* [PROBLEM TO WORK ON] Report each line of the data that includes the word "three".

* [DATASET RECORDS]
Start of Block

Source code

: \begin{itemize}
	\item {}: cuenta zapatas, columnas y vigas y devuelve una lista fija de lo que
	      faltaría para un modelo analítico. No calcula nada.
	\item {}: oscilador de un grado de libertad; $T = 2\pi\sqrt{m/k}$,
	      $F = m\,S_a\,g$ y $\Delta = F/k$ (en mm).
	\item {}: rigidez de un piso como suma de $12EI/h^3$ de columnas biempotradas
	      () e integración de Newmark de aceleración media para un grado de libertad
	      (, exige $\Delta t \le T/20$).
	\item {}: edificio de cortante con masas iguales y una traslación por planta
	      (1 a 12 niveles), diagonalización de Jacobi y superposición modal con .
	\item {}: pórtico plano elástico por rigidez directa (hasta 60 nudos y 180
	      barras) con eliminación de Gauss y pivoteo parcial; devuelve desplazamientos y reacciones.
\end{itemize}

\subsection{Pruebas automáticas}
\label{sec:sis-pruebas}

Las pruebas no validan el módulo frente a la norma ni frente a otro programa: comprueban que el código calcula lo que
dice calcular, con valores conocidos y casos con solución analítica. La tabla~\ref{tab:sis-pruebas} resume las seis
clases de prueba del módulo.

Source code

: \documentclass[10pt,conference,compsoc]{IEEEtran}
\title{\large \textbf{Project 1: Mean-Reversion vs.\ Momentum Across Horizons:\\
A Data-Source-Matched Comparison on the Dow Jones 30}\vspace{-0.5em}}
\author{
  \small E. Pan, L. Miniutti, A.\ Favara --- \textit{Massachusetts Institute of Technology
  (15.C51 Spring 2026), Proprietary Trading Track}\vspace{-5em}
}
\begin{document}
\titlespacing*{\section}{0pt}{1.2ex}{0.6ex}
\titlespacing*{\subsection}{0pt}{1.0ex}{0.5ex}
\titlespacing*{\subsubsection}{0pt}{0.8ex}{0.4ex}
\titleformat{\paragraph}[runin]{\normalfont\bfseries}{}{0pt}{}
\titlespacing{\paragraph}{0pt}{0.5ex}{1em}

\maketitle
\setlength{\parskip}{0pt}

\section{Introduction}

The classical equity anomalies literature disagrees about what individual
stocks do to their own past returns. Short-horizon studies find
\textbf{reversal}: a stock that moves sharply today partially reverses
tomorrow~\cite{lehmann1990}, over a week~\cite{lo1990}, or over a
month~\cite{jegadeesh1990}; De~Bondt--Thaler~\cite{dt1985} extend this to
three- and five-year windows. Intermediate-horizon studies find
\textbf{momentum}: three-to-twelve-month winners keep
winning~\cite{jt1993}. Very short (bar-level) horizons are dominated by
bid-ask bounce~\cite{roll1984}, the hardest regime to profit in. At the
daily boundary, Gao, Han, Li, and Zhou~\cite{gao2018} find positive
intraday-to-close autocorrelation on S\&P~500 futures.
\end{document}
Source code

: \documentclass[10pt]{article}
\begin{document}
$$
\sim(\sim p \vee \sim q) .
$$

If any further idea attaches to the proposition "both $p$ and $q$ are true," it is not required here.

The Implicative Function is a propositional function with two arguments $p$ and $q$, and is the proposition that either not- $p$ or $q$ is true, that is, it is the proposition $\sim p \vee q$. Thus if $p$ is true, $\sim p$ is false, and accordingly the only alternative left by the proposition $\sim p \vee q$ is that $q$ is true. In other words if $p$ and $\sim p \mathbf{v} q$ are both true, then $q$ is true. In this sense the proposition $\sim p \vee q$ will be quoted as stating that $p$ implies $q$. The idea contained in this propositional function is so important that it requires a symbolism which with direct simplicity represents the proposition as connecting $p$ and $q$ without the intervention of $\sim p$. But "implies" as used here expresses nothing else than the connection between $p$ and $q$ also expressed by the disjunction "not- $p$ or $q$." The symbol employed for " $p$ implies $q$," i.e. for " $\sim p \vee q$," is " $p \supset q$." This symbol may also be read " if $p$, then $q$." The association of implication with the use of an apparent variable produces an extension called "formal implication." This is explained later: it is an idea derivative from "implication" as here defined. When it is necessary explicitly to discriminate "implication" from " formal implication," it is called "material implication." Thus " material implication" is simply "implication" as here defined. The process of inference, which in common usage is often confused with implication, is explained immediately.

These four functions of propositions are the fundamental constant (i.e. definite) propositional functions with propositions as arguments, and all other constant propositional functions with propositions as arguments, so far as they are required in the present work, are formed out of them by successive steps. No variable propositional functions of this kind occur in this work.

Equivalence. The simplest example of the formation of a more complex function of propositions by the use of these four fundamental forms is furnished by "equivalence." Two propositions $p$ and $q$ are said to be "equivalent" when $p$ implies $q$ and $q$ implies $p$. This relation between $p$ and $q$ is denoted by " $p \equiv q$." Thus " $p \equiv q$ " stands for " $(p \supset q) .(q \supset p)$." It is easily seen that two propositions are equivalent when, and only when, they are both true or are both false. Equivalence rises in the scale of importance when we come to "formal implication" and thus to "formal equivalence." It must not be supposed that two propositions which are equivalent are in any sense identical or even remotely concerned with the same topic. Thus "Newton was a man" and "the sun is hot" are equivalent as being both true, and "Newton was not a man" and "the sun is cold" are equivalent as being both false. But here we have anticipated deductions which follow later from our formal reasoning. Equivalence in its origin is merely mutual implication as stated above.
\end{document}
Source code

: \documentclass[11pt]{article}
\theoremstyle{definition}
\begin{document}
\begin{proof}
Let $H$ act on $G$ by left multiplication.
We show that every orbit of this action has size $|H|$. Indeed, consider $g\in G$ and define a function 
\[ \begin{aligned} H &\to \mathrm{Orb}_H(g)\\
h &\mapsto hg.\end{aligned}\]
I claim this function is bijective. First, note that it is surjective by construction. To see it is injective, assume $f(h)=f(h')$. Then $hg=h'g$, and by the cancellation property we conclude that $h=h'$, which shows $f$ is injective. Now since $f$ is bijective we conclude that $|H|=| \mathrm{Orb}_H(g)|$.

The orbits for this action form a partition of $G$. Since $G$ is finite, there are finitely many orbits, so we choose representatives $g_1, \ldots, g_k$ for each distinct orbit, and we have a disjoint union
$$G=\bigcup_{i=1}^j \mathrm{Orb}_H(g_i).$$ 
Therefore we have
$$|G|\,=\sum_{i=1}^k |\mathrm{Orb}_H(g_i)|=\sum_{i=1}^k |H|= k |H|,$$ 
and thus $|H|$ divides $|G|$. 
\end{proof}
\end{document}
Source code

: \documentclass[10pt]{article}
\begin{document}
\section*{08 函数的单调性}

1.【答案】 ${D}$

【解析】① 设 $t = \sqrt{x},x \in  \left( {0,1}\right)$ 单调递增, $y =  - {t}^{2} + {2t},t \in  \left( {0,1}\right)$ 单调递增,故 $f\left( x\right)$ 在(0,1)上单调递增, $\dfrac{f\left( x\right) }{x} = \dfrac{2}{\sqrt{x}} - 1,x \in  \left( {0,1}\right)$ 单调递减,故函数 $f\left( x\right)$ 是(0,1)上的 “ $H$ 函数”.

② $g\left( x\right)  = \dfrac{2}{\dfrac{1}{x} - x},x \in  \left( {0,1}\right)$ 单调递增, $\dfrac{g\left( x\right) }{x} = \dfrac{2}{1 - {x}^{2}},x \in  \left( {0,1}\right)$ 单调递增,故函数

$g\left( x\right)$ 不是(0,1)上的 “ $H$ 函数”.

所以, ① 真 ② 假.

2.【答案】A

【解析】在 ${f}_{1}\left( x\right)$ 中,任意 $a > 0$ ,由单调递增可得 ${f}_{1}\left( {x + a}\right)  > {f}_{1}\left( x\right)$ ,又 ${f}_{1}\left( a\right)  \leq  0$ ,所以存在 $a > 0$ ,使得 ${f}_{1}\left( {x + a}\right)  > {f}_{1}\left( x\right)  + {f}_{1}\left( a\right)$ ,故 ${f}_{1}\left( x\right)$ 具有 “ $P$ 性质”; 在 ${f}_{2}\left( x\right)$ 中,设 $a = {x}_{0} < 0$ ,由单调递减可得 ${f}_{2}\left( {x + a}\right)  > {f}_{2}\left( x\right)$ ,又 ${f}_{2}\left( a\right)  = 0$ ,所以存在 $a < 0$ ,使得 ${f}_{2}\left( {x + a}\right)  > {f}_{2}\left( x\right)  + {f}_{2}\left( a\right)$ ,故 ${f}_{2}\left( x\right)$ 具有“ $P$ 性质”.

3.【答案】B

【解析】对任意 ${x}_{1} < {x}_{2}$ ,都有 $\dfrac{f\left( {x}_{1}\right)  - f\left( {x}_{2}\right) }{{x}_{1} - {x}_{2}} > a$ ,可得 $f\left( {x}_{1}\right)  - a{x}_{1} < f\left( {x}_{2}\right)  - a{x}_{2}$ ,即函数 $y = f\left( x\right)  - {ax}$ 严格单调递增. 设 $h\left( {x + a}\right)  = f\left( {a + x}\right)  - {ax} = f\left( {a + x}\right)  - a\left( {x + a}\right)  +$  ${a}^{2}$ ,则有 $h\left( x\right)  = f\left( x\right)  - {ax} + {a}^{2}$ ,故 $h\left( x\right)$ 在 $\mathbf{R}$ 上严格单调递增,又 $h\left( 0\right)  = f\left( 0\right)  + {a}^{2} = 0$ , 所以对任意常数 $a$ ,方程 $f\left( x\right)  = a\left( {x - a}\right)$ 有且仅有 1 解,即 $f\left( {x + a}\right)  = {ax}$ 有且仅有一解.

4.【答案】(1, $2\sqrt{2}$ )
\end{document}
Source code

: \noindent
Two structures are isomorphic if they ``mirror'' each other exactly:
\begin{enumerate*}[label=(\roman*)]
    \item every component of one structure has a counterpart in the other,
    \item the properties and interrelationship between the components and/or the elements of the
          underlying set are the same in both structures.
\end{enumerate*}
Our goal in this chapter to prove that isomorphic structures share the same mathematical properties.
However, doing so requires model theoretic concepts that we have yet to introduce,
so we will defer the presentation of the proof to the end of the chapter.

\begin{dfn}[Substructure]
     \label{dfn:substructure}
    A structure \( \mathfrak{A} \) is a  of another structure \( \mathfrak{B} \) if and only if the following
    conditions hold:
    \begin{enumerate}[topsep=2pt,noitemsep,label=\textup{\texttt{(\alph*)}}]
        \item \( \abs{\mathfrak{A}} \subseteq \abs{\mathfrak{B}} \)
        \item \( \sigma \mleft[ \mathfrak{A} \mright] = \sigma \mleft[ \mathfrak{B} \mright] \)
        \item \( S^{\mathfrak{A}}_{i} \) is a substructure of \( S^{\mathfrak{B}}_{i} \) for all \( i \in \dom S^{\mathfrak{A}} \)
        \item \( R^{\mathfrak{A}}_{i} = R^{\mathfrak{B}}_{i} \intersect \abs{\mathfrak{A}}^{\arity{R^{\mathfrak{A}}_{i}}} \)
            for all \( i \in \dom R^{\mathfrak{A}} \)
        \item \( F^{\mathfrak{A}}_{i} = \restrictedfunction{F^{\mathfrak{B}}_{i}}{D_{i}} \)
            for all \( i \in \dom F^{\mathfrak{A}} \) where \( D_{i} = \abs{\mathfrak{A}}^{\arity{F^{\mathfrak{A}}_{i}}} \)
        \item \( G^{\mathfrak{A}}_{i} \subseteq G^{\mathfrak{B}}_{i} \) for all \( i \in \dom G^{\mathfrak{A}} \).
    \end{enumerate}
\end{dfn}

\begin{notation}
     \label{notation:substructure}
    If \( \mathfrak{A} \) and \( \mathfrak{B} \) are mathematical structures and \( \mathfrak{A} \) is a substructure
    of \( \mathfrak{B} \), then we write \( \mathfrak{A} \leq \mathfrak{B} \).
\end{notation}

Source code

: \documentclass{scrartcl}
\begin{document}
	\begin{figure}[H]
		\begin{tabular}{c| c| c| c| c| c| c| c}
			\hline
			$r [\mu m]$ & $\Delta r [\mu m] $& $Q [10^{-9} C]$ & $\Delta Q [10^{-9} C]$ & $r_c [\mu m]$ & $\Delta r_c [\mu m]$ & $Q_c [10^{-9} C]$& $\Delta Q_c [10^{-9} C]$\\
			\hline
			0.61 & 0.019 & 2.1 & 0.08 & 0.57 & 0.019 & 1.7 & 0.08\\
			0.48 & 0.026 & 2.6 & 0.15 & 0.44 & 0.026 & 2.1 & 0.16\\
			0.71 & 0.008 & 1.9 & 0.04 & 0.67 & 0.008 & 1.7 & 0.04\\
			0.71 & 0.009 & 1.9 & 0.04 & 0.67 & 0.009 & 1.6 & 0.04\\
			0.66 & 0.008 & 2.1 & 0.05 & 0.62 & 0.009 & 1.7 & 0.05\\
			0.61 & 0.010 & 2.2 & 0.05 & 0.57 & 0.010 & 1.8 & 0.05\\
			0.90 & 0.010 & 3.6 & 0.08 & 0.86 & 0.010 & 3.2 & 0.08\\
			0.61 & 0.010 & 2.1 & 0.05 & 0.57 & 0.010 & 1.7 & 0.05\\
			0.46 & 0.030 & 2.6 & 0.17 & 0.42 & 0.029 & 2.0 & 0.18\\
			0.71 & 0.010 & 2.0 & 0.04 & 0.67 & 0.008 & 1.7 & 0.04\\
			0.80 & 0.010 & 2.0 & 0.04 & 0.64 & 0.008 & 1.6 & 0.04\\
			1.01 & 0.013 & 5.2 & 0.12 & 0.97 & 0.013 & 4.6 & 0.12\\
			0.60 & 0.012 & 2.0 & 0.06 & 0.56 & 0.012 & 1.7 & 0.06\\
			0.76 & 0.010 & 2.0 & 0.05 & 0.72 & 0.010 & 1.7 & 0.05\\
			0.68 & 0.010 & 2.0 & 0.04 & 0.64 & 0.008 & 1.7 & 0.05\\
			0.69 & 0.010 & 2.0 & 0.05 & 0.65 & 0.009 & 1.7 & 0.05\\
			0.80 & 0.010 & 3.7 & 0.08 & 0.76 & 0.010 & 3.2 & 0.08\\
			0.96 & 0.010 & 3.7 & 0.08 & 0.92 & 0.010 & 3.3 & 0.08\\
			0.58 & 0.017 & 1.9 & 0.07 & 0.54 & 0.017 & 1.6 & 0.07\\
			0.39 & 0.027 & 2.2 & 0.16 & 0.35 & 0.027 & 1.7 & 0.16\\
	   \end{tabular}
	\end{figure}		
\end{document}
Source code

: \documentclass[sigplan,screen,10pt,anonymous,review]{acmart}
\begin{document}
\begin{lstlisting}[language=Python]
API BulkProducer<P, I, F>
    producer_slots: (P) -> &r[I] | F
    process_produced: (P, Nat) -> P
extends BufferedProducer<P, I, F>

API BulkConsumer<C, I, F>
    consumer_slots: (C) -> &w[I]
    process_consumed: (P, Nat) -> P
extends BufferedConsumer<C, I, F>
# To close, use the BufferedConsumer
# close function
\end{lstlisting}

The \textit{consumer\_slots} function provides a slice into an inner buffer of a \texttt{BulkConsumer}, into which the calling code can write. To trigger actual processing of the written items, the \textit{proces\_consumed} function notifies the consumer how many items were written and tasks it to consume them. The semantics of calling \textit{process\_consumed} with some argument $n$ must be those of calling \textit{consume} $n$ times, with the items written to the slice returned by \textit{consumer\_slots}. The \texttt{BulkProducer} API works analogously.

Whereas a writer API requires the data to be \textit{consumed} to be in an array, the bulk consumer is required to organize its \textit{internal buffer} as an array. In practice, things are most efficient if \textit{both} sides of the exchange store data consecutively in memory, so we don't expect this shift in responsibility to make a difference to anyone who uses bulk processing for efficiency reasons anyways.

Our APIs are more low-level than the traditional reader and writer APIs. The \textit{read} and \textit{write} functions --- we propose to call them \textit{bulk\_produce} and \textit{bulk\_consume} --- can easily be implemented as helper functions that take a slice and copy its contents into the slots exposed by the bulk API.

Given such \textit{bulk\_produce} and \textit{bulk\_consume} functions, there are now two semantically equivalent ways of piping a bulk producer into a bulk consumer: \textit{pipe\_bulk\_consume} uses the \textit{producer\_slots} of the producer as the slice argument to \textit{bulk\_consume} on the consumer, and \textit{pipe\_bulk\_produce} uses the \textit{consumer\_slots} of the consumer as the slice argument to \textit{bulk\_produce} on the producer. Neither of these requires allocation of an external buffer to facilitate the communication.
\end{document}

End of Block

* [EXERCISE ANSWER]
three- and five-year windows. Intermediate-horizon studies find
\textbf{momentum}: three-to-twelve-month winners keep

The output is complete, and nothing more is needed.